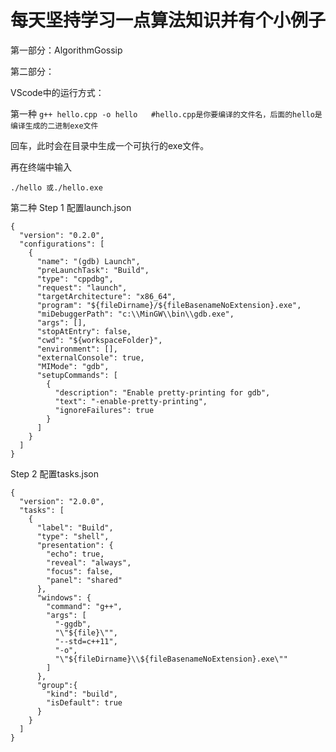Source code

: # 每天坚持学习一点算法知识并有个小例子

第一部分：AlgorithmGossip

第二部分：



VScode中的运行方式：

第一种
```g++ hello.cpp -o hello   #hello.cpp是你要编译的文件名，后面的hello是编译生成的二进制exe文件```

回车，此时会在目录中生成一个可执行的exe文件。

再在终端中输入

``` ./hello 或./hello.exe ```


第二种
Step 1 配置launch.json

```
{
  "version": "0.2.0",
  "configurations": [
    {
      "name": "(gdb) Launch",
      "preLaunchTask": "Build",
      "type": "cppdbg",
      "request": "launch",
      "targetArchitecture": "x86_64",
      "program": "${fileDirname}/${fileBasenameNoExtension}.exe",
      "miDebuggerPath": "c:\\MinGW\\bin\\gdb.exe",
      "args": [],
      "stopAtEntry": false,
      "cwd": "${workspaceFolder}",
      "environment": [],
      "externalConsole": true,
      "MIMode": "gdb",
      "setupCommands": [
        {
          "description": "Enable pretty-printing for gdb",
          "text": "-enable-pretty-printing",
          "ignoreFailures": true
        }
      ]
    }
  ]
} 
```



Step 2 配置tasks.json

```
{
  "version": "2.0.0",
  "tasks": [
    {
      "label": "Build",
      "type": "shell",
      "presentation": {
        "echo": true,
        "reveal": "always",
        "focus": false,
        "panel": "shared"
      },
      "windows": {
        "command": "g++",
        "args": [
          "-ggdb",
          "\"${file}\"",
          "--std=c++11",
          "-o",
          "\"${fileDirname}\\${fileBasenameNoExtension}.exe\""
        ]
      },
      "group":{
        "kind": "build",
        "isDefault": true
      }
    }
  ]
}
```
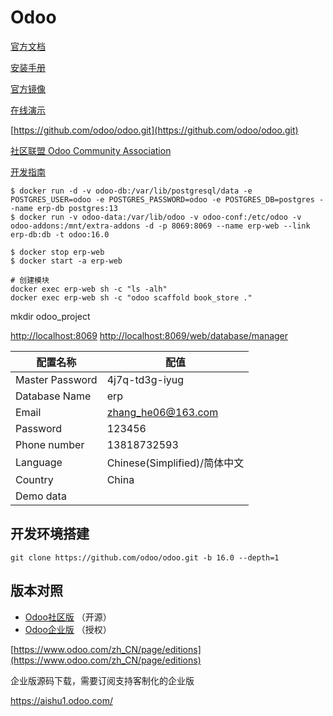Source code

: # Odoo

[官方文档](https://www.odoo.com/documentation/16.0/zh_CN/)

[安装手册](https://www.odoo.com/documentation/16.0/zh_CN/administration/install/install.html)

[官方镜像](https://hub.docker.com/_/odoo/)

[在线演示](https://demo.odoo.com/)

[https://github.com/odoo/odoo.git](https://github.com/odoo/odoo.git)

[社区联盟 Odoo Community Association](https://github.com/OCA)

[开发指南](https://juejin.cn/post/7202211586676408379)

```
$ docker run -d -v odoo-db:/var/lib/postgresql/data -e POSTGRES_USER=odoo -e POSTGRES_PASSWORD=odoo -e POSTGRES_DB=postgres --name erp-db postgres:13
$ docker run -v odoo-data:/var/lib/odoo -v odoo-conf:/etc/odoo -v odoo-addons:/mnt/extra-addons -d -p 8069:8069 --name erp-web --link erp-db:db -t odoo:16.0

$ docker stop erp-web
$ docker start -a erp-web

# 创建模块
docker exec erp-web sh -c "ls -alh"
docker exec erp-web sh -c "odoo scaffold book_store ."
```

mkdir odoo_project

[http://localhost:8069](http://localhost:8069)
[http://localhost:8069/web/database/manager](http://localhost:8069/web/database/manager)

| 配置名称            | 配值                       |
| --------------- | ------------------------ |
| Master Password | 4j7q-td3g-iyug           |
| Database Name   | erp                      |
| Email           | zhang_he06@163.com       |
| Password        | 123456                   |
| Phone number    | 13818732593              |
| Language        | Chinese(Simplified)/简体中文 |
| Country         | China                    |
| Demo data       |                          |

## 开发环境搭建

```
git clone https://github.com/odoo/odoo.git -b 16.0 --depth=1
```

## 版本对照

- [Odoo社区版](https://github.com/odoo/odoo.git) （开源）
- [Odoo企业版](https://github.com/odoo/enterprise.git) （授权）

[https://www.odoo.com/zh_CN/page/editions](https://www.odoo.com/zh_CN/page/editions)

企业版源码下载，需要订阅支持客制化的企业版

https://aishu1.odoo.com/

YOUR ASSIGNMENT — Each line in the records that carries "fileBasenameNoExtension" must be copied out.

TASK ANSWER —
      "program": "${fileDirname}/${fileBasenameNoExtension}.exe",
          "\"${fileDirname}\\${fileBasenameNoExtension}.exe\""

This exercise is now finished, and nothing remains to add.